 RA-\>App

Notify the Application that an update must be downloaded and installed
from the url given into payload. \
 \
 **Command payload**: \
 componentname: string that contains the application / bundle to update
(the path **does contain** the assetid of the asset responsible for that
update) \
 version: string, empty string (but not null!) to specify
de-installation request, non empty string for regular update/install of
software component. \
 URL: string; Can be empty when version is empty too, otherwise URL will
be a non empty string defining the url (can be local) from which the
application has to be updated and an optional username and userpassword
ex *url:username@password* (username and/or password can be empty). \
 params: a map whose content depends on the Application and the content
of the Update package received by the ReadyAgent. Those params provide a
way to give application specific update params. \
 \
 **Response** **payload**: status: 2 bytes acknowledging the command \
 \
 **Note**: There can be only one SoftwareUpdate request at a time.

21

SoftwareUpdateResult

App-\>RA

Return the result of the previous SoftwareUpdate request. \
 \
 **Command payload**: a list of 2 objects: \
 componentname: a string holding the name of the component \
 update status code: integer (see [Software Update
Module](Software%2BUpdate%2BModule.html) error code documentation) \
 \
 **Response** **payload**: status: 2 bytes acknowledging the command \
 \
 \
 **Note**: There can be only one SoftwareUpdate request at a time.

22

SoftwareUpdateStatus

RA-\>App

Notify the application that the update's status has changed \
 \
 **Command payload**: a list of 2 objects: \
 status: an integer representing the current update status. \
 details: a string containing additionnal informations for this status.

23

----------------------------------------

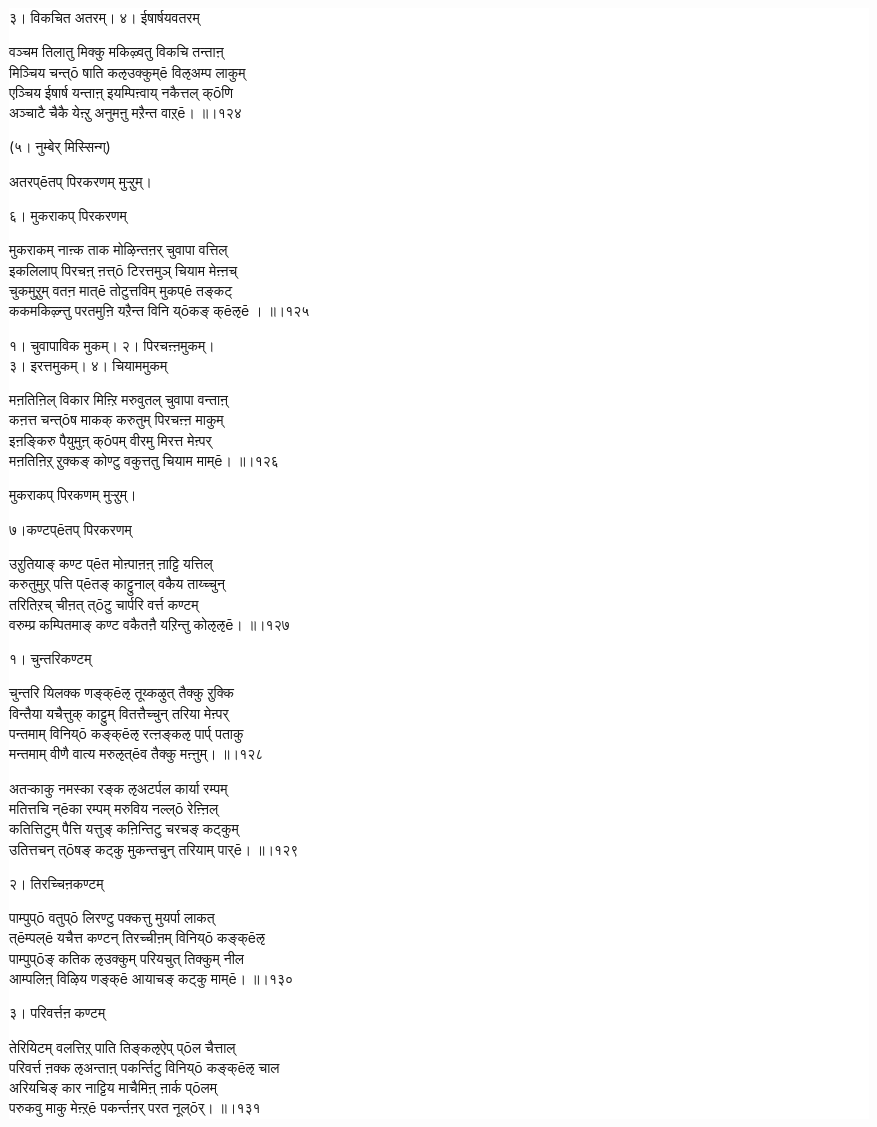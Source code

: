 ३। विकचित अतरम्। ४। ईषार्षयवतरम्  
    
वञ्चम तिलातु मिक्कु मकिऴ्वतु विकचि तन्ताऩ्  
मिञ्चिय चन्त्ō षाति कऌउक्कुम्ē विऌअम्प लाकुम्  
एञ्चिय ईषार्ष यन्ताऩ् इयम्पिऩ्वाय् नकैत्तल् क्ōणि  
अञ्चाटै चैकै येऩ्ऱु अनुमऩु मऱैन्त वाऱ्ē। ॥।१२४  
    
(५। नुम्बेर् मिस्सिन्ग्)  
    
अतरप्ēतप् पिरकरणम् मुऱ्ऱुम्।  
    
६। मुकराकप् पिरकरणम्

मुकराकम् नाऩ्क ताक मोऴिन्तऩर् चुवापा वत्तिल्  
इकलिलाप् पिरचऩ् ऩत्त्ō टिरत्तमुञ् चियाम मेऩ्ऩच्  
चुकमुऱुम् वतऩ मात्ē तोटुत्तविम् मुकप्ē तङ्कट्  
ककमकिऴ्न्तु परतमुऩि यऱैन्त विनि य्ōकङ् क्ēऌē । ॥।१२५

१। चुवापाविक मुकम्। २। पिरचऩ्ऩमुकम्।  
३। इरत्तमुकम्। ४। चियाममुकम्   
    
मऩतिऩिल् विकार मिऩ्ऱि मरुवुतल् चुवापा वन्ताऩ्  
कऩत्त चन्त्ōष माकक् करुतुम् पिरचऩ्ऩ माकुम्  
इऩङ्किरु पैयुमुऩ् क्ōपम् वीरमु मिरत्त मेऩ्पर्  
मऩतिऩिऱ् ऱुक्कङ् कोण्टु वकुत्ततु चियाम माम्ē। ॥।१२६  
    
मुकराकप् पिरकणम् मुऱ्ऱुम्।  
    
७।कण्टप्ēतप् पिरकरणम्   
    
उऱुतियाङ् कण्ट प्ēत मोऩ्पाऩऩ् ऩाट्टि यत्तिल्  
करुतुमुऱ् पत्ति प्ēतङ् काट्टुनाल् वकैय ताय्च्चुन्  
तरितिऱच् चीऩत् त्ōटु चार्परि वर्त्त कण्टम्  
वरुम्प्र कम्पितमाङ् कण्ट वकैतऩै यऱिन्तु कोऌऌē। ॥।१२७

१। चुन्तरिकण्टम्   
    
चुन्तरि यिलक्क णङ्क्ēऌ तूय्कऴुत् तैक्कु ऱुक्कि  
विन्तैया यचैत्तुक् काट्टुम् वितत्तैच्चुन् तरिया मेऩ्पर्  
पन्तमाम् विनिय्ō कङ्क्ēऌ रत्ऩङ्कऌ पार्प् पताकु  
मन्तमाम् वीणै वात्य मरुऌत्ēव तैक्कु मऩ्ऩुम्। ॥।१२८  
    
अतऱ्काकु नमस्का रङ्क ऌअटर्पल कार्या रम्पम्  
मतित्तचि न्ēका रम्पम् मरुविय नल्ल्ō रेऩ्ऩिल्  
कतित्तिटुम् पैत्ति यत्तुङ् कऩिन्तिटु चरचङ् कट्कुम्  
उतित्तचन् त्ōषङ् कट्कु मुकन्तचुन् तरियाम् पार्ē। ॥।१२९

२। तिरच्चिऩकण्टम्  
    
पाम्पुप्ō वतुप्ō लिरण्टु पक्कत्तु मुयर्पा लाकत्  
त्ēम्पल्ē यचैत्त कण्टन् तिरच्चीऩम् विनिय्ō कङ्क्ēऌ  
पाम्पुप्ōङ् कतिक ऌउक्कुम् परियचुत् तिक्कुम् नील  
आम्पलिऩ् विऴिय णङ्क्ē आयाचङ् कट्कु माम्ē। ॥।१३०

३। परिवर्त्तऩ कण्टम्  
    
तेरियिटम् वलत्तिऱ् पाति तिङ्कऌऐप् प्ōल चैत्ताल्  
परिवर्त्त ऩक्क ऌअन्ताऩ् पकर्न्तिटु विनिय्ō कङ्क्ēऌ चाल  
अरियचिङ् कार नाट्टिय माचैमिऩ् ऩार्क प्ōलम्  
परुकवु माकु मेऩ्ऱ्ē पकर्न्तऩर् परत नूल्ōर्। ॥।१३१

----------------------------------------

▸ What is expected
In how many lines of the entries does "username" appear? Reply with only the number.

▸ Output for this task
2